Let me do my best to answer them (just disclaimer - this is just my opinion):

1.What type of Customers are the Target Marget for a HANA implementation?

Well - I would say that customers that are not happy with speed of their analytics and that have money to afford something faster. It is all about business case.

HANA is not bringing new features but rather speed (raw speed and real-time experience). If customer does not care if his BI reports will be on Monday or Tuesday then added value is low. On the other hand if you have customer that is making money on "knowing" sooner then their competition then HANA can make difference that will pay itself very fast.

Second part of this equation are costs. HANA itself as well as required HW is not something cheap.

2. How large is a HANA implementation? For ex: How many HANA consultants needed for an average HANA implementation.

3. What are the roles of a HANA consultant? How many types of HANA consultants are needed in an implementation?

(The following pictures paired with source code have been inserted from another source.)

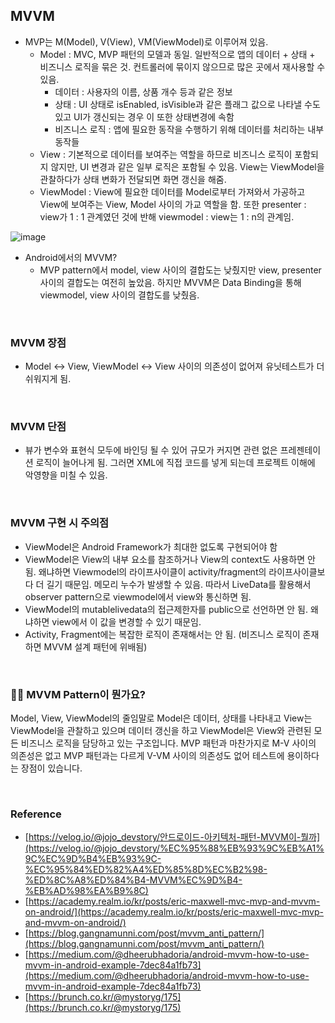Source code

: 
## MVVM

- MVP는 M(Model), V(View), VM(ViewModel)로 이루어져 있음.
    - Model : MVC, MVP 패턴의 모델과 동일. 일반적으로 앱의 데이터 + 상태 + 비즈니스 로직을 묶은 것. 컨트롤러에 묶이지 않으므로 많은 곳에서 재사용할 수 있음.
        - 데이터 : 사용자의 이름, 상품 개수 등과 같은 정보
        - 상태 : UI 상태로 isEnabled, isVisible과 같은 플래그 값으로 나타낼 수도 있고 UI가 갱신되는 경우 이 또한 상태변경에 속함
        - 비즈니스 로직 : 앱에 필요한 동작을 수행하기 위해 데이터를 처리하는 내부 동작들
    - View : 기본적으로 데이터를 보여주는 역할을 하므로 비즈니스 로직이 포함되지 않지만, UI 변경과 같은 일부 로직은 포함될 수 있음. View는 ViewModel을 관찰하다가 상태 변화가 전달되면 화면 갱신을 해줌.
    - ViewModel : View에 필요한 데이터를 Model로부터 가져와서 가공하고 View에 보여주는 View, Model 사이의 가교 역할을 함. 또한 presenter : view가 1 : 1 관계였던 것에 반해 viewmodel : view는 1 : n의 관계임.

![image](https://user-images.githubusercontent.com/100047095/236493395-3d7ae8b7-12c3-445f-9ed3-cab03fb2bad3.png)

- Android에서의 MVVM?
    - MVP pattern에서 model, view 사이의 결합도는 낮췄지만 view, presenter 사이의 결합도는 여전히 높았음. 하지만 MVVM은 Data Binding을 통해 viewmodel, view 사이의 결합도를 낮췄음.

<br/>

### MVVM 장점

- Model ↔ View, ViewModel ↔ View 사이의 의존성이 없어져 유닛테스트가 더 쉬워지게 됨.

<br/>

### MVVM 단점

- 뷰가 변수와 표현식 모두에 바인딩 될 수 있어 규모가 커지면 관련 없은 프레젠테이션 로직이 늘어나게 됨. 그러면 XML에 직접 코드를 넣게 되는데 프로젝트 이해에 악영향을 미칠 수 있음.

<br/>

### MVVM 구현 시 주의점

- ViewModel은 Android Framework가 최대한 없도록 구현되어야 함
- ViewModel은 View의 내부 요소를 참조하거나 View의 context도 사용하면 안됨. 왜냐하면 Viewmodel의 라이프사이클이 activity/fragment의 라이프사이클보다 더 길기 때문임. 메모리 누수가 발생할 수 있음. 따라서 LiveData를 활용해서 observer pattern으로 viewmodel에서 view와 통신하면 됨.
- ViewModel의 mutablelivedata의 접근제한자를 public으로 선언하면 안 됨. 왜냐하면 view에서 이 값을 변경할 수 있기 때문임.
- Activity, Fragment에는 복잡한 로직이 존재해서는 안 됨. (비즈니스 로직이 존재하면 MVVM 설계 패턴에 위배됨)

<br/>

### 👩‍💻 MVVM Pattern이 뭔가요?

Model, View, ViewModel의 줄임말로 Model은 데이터, 상태를 나타내고 View는 ViewModel을 관찰하고 있으며 데이터 갱신을 하고 ViewModel은 View와 관련된 모든 비즈니스 로직을 담당하고 있는 구조입니다. MVP 패턴과 마찬가지로 M-V 사이의 의존성은 없고 MVP 패턴과는 다르게 V-VM 사이의 의존성도 없어 테스트에 용이하다는 장점이 있습니다. 

<br/>

### Reference

- [https://velog.io/@jojo_devstory/안드로이드-아키텍처-패턴-MVVM이-뭘까](https://velog.io/@jojo_devstory/%EC%95%88%EB%93%9C%EB%A1%9C%EC%9D%B4%EB%93%9C-%EC%95%84%ED%82%A4%ED%85%8D%EC%B2%98-%ED%8C%A8%ED%84%B4-MVVM%EC%9D%B4-%EB%AD%98%EA%B9%8C)
- [https://academy.realm.io/kr/posts/eric-maxwell-mvc-mvp-and-mvvm-on-android/](https://academy.realm.io/kr/posts/eric-maxwell-mvc-mvp-and-mvvm-on-android/)
- [https://blog.gangnamunni.com/post/mvvm_anti_pattern/](https://blog.gangnamunni.com/post/mvvm_anti_pattern/)
- [https://medium.com/@dheerubhadoria/android-mvvm-how-to-use-mvvm-in-android-example-7dec84a1fb73](https://medium.com/@dheerubhadoria/android-mvvm-how-to-use-mvvm-in-android-example-7dec84a1fb73)
- [https://brunch.co.kr/@mystoryg/175](https://brunch.co.kr/@mystoryg/175)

That depends on the scope of project - you definitely need (in case of standalone HANA):

- hardware guy - who will connect the box to your data center (cabling, etc.)

- infrastructure guy - who will setup the network, disk setup (RAIDs), domains, etc..

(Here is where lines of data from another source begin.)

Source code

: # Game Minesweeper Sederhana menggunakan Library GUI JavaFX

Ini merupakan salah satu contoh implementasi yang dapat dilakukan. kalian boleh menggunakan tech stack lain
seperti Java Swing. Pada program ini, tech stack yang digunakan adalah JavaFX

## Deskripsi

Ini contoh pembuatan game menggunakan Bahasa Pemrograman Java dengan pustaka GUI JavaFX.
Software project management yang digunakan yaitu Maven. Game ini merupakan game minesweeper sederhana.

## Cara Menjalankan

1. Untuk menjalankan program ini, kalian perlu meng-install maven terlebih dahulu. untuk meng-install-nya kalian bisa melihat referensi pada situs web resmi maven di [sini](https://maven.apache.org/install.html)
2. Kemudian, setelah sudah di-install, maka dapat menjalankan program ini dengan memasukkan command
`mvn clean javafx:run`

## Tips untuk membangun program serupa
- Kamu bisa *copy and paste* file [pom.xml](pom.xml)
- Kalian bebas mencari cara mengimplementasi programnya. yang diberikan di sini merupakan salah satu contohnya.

- basis admin - who will be maintaining your HANA database (installations, updates, etc.)

- data architect - who will decide what schemas and packages will be needed

- security specialist - who will setup the security (and users)

- data provisioning specialist - who will replicate the data into HANA

- data modellers - who will do the modelling (attribute, analytic and calculation views)

- coders / SQL specialists - who will do the programming (procedures) and help with SQLs statements

and all consultants for all connected technologies (for example BOBJ specialist, Dashboard designers, Java developers, etc.)

Of course these are the roles - it is very likely that consultant will be able to play several roles...

4. I want to understand HANA's role beyond BW connectivity. Is it able to connect to any sourcesystem?

I would say that HANA is not connecting anywhere (at least not from data replication perspective) - you are pushing data to HANA (either using SLT or BO Data Services or Sybase replication or loading from cvs files).

There are some very nice blogs about HANA role:

5. It claims to have the ability to provide realtime data, how does it provide a CEO analyze realtime data from a depertment store (Out of thousands) in NY without causing any bottlenecks?

This is very nicely explained in SAP Master Guide (page 15 - SAP HANA Replication Technologies):

https://service.sap.com/~sapidb/011000358700000604552011

To make it short - there are three technologies:

1.) Trigger-Based Replication (SLT) - this is using database triggers to identify new/modified/deleted rows that are then transported into the HANA by SLT system - tables are same in HANA as in source system (no ETL transformation)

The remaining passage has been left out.